Luego están las huelgas de hambre -desprestigiadas desde que bestias criminales recurren a ellas ficticiamente para llamar la atención de los medios-, las huelgas revolucionarias -olvidadas en los cajones de la historia porque esteremos jodidos, pero la visa es la visa-, y la huelga salvaje que, en el fondo, es la única que hoy día funciona y que se caracteriza porque se produce bruscamente o por sorpresa sin cumplir los requisitos legales, en especial el plazo de preaviso.
Por eso, a esto que está pasando con los pilotos y los controladores no podemos llamarlo huelga. Ni siquiera huelga encubierta. Es, sencilla y llanamente, un boicot de un gremio privilegiado que hasta se ha permitido el atrevimiento -por boca de algún representante fashionsindical- de advertir que pueden derrocar gobiernos. Qué miedo, ¿no? Tejero también lo creyó. Pero Tejero era más cutre y, probablemente, le olía el aliento.
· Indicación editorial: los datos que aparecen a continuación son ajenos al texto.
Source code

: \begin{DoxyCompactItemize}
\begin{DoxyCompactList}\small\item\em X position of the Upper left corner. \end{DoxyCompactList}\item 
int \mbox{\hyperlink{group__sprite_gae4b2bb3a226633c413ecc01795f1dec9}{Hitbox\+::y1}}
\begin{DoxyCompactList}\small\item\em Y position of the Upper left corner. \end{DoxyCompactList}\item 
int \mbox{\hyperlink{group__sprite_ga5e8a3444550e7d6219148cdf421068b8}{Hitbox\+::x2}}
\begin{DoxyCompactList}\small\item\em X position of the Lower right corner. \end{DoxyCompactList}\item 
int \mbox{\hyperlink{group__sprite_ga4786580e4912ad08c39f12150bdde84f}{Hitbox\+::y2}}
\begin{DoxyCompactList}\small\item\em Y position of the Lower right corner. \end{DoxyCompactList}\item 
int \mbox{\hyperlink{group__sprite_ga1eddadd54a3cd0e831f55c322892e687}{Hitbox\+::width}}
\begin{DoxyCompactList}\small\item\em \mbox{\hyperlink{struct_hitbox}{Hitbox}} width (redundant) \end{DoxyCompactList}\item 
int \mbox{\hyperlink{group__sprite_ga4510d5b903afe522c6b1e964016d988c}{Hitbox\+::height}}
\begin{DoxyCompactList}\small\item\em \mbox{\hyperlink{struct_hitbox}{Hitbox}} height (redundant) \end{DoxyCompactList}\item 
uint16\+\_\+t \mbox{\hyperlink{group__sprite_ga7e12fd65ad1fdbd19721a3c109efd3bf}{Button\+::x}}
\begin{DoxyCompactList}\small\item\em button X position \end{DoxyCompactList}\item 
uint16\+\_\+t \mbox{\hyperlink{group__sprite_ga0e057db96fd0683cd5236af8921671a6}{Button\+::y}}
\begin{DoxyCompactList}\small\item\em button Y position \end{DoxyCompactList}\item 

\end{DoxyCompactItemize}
Ni siquiera tienen arrestos para ponerse en huelga. Por dos motivos: Primero, los señoritos no hacen esas cosas tan propias de obreros. Segundo: les supondría reducción de haberes. Es, sencillamente, un insulto para los trabajadores que, en estos tiempos difíciles, ven peligrar su modesto puesto de trabajo.
A este paso, cualquier día irán a la huelga hasta los jueces...
13 ene 2009 | 12:52 PM
No seré yo quien ponga "peros" a la huelga. Lo que entiendo es que es necesaria una regulación de este derecho de los trabajadores.
No puede permitirse que una pandilla de privilegiados ponga en jaque la normal marcha de un país, riéndose además tanto de su empresa, como del gobierno y de los ciudadanos.